→ Task objective
Read through the lines below for the string "Clinical" and copy each one that has it.

(Stored data)
┄┄┄┄┄┄┄┄┄┄

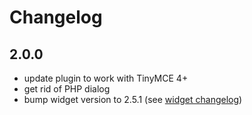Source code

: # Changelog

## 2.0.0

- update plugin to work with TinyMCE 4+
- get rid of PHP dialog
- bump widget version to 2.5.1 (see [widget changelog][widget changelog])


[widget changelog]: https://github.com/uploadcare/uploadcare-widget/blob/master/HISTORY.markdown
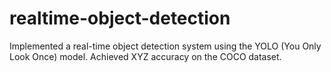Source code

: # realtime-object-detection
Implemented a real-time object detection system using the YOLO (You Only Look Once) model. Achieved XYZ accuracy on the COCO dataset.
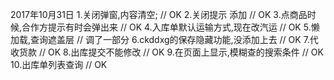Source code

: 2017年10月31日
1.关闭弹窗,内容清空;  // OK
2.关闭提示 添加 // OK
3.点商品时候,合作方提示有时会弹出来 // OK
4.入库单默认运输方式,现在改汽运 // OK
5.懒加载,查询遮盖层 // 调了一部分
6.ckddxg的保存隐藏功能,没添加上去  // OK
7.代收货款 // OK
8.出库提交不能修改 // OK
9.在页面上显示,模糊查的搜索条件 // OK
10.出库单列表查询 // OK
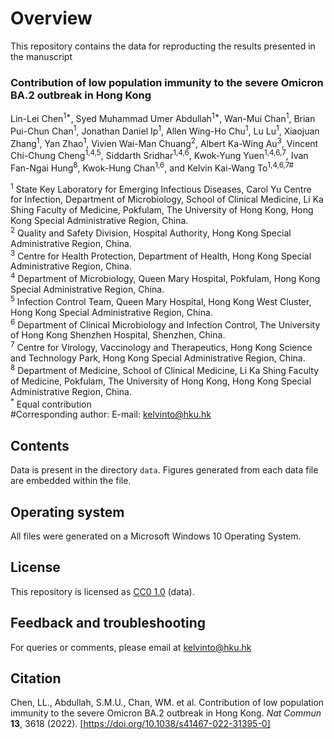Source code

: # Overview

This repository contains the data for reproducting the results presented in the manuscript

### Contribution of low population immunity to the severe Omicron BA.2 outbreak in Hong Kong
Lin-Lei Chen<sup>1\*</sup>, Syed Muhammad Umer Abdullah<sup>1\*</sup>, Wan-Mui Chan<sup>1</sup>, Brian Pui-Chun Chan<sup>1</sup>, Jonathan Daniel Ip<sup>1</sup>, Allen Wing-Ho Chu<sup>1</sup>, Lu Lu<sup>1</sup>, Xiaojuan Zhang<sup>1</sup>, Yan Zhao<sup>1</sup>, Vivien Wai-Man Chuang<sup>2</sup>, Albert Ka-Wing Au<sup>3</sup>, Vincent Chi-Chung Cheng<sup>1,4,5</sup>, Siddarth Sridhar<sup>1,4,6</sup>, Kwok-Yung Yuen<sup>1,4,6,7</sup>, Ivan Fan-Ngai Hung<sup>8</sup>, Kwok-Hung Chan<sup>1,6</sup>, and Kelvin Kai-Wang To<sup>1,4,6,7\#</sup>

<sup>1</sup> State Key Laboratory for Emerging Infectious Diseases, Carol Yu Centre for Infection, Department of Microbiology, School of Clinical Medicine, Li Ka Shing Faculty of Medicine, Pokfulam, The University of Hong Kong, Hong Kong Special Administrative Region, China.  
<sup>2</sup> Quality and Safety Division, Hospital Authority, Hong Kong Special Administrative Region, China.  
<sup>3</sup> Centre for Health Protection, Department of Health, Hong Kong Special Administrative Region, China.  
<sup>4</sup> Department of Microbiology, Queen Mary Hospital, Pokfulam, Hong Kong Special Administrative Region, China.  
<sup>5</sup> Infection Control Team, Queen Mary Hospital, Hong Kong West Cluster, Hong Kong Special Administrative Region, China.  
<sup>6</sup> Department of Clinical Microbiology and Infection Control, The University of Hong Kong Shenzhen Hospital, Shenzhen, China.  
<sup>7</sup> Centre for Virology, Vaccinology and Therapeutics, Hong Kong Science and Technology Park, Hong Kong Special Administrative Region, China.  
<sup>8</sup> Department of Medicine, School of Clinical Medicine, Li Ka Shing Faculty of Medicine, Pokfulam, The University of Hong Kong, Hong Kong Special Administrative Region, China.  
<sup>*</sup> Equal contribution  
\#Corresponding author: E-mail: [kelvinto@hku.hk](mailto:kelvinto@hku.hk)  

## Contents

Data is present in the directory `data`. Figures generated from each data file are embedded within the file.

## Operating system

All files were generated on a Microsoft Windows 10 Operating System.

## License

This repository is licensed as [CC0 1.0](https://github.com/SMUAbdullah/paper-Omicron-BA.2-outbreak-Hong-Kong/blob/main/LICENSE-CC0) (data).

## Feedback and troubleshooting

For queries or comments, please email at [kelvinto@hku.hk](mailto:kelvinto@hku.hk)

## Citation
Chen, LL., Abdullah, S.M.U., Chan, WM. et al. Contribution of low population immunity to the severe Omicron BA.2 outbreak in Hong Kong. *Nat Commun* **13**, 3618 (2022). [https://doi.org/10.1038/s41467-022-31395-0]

┄┄┄┄┄┄┄┄┄┄

→ Result of the exercise
<sup>1</sup> State Key Laboratory for Emerging Infectious Diseases, Carol Yu Centre for Infection, Department of Microbiology, School of Clinical Medicine, Li Ka Shing Faculty of Medicine, Pokfulam, The University of Hong Kong, Hong Kong Special Administrative Region, China.  
<sup>6</sup> Department of Clinical Microbiology and Infection Control, The University of Hong Kong Shenzhen Hospital, Shenzhen, China.  
<sup>8</sup> Department of Medicine, School of Clinical Medicine, Li Ka Shing Faculty of Medicine, Pokfulam, The University of Hong Kong, Hong Kong Special Administrative Region, China.  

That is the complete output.